Australian law includes a similar prohibition. New Zealand courts are likely to interpret the meaning of unconscionable conduct in a similar way to the Australian courts. They have interpreted unconscionable conduct as being serious misconduct that is so far outside accepted standards of commercial conduct as to be against good conscience. Good business conscience is measured against the values and norms of modern society and expectations of what is right and proper according to those values and norms. Those values and norms can include acting honestly, fairly and without deception or unfair pressure. This is conduct that is more than just hard commercial bargaining but clearly unfair and unreasonable.

Unconscionable conduct can take many forms. It can include a contract between a business and a customer, but it does not have to. It can also involve one off activity or a system or pattern of conduct. No individual needs to be identified as disadvantaged or likely to be disadvantaged by the conduct for it to be considered unconscionable. However, this may often be the case with the most serious cases of unconscionable conduct.

Whether the courts consider conduct is unconscionable depends on the circumstances of the business or the affected person. The courts may consider a range of factors in assessing whether certain conduct is unconscionable and some of these factors are listed in the legislation (s8(1) of the Fair Trading Act). In summary, these are:

  • the relative bargaining strength of the parties
  • the extent to which the parties acted in good faith
  • whether the affected party could protect their own interests given their characteristics and circumstances
  • whether the affected party could understand documents provided to them
  • the use of undue influence, pressure or unfair tactics by the business
  • whether the business made clear to the affected person anything the business might do that would adversely impact the affected person’s interests or create a risk for them.

The court can also have regard to any other circumstances that indicate that the business has acted unconscionably, in addition to the factors listed.

If parties have entered into a contract, the courts may also consider (s8(2) of the Fair Trading Act) matters such as the circumstances at the time the contract was entered into, including whether there was an opportunity for effective negotiation and legal advice, whether the terms of the contract are reasonable and the conduct of the business after the contract was entered into.

Who does it apply to?

All businesses need to take care to ensure their business conduct and contracts are not unconscionable. An affected party can be an individual or a business.

If found guilty of unconscionable conduct, businesses can be convicted and fined up to $600,000 and individuals can be liable for fines of up to $200,000. The courts can also make a range of other orders under the Fair Trading Act, such as requiring businesses to compensate consumers or vary a contract.

What to do if you think a business’s conduct is unconscionable

If you are concerned about conduct by a business that may be unconscionable, you can report it to the Commission. A business or consumer can also take private action. You may wish to seek legal advice before taking such action.

Lessons from Australia

Until we have experience of court decisions here, we can look across the Tasman for examples of the kind of business conduct that might be considered to be unconscionable.

When assessing whether conduct is unconscionable, the Australian courts have focused on the conduct of the parties and assessed whether it is enough of a departure from the norms of acceptable commercial behaviour ‘to be against conscience or to offend conscience.’

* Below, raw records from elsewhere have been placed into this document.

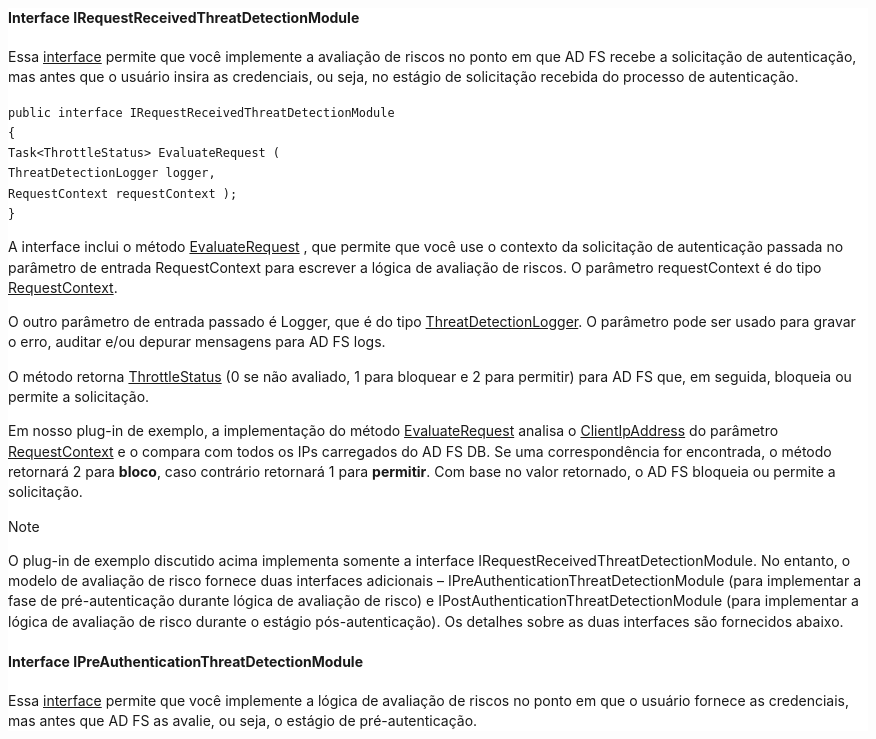 #### <a name="irequestreceivedthreatdetectionmodule-interface"></a>Interface IRequestReceivedThreatDetectionModule

Essa [interface](https://docs.microsoft.com/dotnet/api/microsoft.identityserver.public.threatdetectionframework.irequestreceivedthreatdetectionmodule?view=adfs-2019) permite que você implemente a avaliação de riscos no ponto em que AD FS recebe a solicitação de autenticação, mas antes que o usuário insira as credenciais, ou seja, no estágio de solicitação recebida do processo de autenticação. 
 
```
public interface IRequestReceivedThreatDetectionModule
{
Task<ThrottleStatus> EvaluateRequest (
ThreatDetectionLogger logger, 
RequestContext requestContext );
}
```

A interface inclui o método [EvaluateRequest](https://docs.microsoft.com/dotnet/api/microsoft.identityserver.public.threatdetectionframework.irequestreceivedthreatdetectionmodule.evaluaterequest?view=adfs-2019) , que permite que você use o contexto da solicitação de autenticação passada no parâmetro de entrada RequestContext para escrever a lógica de avaliação de riscos. O parâmetro requestContext é do tipo [RequestContext](https://docs.microsoft.com/dotnet/api/microsoft.identityserver.public.threatdetectionframework.requestcontext?view=adfs-2019). 

O outro parâmetro de entrada passado é Logger, que é do tipo [ThreatDetectionLogger](https://docs.microsoft.com/dotnet/api/microsoft.identityserver.public.threatdetectionframework.threatdetectionlogger?view=adfs-2019). O parâmetro pode ser usado para gravar o erro, auditar e/ou depurar mensagens para AD FS logs. 

O método retorna [ThrottleStatus](https://docs.microsoft.com/dotnet/api/microsoft.identityserver.public.threatdetectionframework.throttlestatus?view=adfs-2019) (0 se não avaliado, 1 para bloquear e 2 para permitir) para AD FS que, em seguida, bloqueia ou permite a solicitação.

Em nosso plug-in de exemplo, a implementação do método [EvaluateRequest](https://docs.microsoft.com/dotnet/api/microsoft.identityserver.public.threatdetectionframework.irequestreceivedthreatdetectionmodule.evaluaterequest?view=adfs-2019) analisa o [ClientIpAddress](https://docs.microsoft.com/dotnet/api/microsoft.identityserver.public.threatdetectionframework.requestcontext.clientipaddresses?view=adfs-2019#Microsoft_IdentityServer_Public_ThreatDetectionFramework_RequestContext_ClientIpAddresses) do parâmetro [RequestContext](https://docs.microsoft.com/dotnet/api/microsoft.identityserver.public.threatdetectionframework.requestcontext?view=adfs-2019) e o compara com todos os IPs carregados do AD FS DB. Se uma correspondência for encontrada, o método retornará 2 para **bloco**, caso contrário retornará 1 para **permitir**. Com base no valor retornado, o AD FS bloqueia ou permite a solicitação. 

>[!NOTE]
>O plug-in de exemplo discutido acima implementa somente a interface IRequestReceivedThreatDetectionModule. No entanto, o modelo de avaliação de risco fornece duas interfaces adicionais – IPreAuthenticationThreatDetectionModule (para implementar a fase de pré-autenticação durante lógica de avaliação de risco) e IPostAuthenticationThreatDetectionModule (para implementar a lógica de avaliação de risco durante o estágio pós-autenticação). Os detalhes sobre as duas interfaces são fornecidos abaixo. 

#### <a name="ipreauthenticationthreatdetectionmodule-interface"></a>Interface IPreAuthenticationThreatDetectionModule 

Essa [interface](https://docs.microsoft.com/dotnet/api/microsoft.identityserver.public.threatdetectionframework.ipreauthenticationthreatdetectionmodule?view=adfs-2019) permite que você implemente a lógica de avaliação de riscos no ponto em que o usuário fornece as credenciais, mas antes que AD FS as avalie, ou seja, o estágio de pré-autenticação. 
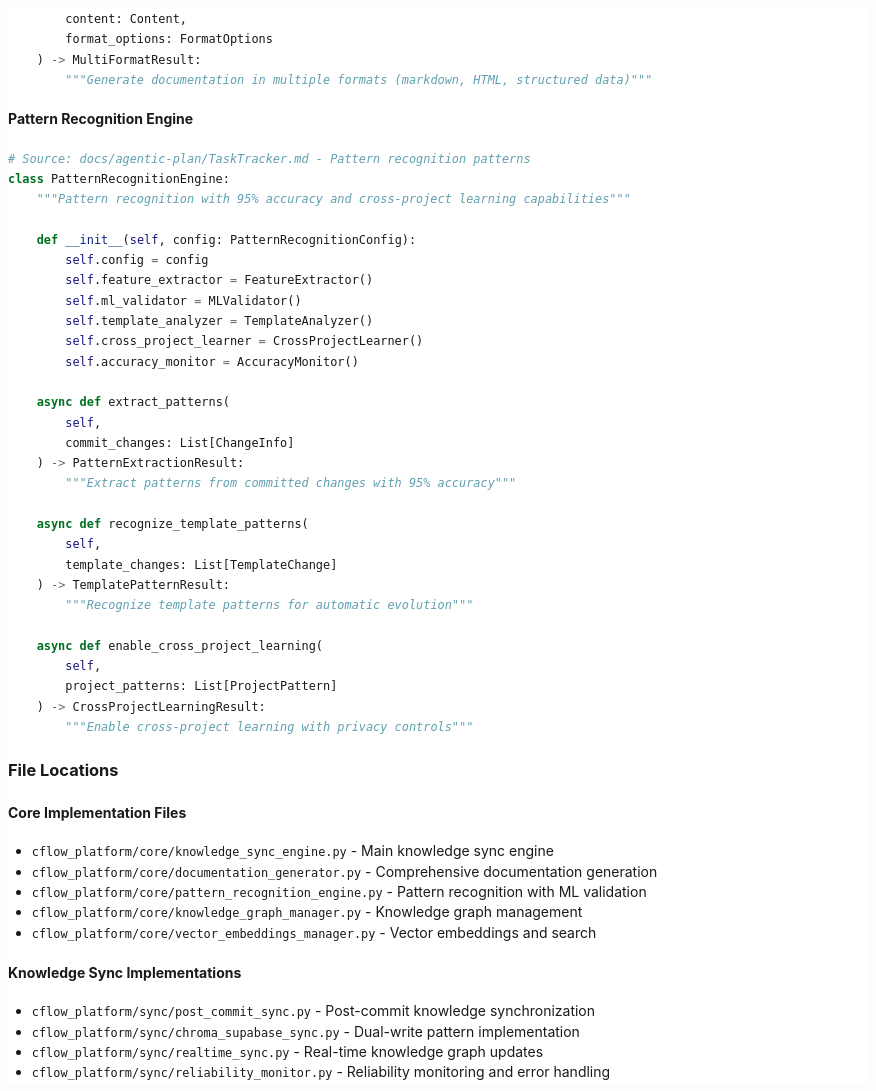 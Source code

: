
 ```python
        content: Content,
        format_options: FormatOptions
    ) -> MultiFormatResult:
        """Generate documentation in multiple formats (markdown, HTML, structured data)"""
```

#### Pattern Recognition Engine
```python
# Source: docs/agentic-plan/TaskTracker.md - Pattern recognition patterns
class PatternRecognitionEngine:
    """Pattern recognition with 95% accuracy and cross-project learning capabilities"""
    
    def __init__(self, config: PatternRecognitionConfig):
        self.config = config
        self.feature_extractor = FeatureExtractor()
        self.ml_validator = MLValidator()
        self.template_analyzer = TemplateAnalyzer()
        self.cross_project_learner = CrossProjectLearner()
        self.accuracy_monitor = AccuracyMonitor()
    
    async def extract_patterns(
        self,
        commit_changes: List[ChangeInfo]
    ) -> PatternExtractionResult:
        """Extract patterns from committed changes with 95% accuracy"""
    
    async def recognize_template_patterns(
        self,
        template_changes: List[TemplateChange]
    ) -> TemplatePatternResult:
        """Recognize template patterns for automatic evolution"""
    
    async def enable_cross_project_learning(
        self,
        project_patterns: List[ProjectPattern]
    ) -> CrossProjectLearningResult:
        """Enable cross-project learning with privacy controls"""
```

### File Locations

#### Core Implementation Files
- `cflow_platform/core/knowledge_sync_engine.py` - Main knowledge sync engine
- `cflow_platform/core/documentation_generator.py` - Comprehensive documentation generation
- `cflow_platform/core/pattern_recognition_engine.py` - Pattern recognition with ML validation
- `cflow_platform/core/knowledge_graph_manager.py` - Knowledge graph management
- `cflow_platform/core/vector_embeddings_manager.py` - Vector embeddings and search

#### Knowledge Sync Implementations
- `cflow_platform/sync/post_commit_sync.py` - Post-commit knowledge synchronization
- `cflow_platform/sync/chroma_supabase_sync.py` - Dual-write pattern implementation
- `cflow_platform/sync/realtime_sync.py` - Real-time knowledge graph updates
- `cflow_platform/sync/reliability_monitor.py` - Reliability monitoring and error handling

  • For example, in one case found to involve unconscionable conduct, a business’ salespersons used deception to gain access to the homes of women that the court considered to be older and vulnerable. They sold the women expensive vacuum cleaners they did not want or need by creating a sense of obligation to buy.
  • In another case, a franchisor demanded a 50% fee increase from its franchisees for access to a national telephone number which the franchisees relied on to receive consumer inquiries and work. The franchisor disconnected franchisees from the telephone number when they did not pay the increased fee. It also required existing franchisees to vary their franchise agreements to include the increased fee. The court found that the franchisor abused its position of strength and engaged in conduct that involved misstatements, non-disclosure of information, threats and intimidation. The court also found that the conduct amounted to unilateral profit gouging and all the elements together, showed that the franchisor’s conduct was unconscionable.
  • In another case, the Australian court found an education provider guilty of unconscionable conduct relating to online diploma courses. Students were enticed to enrol in full-time courses with claims the courses were free and by offers of free laptops, but they were enrolled under a student loan scheme and were left with large debts. The company did not assess the students' suitability for the courses including their language, literacy and numeracy skills and students were unlikely to complete the course. The company also paid large commissions to salespeople who they did not train and monitor.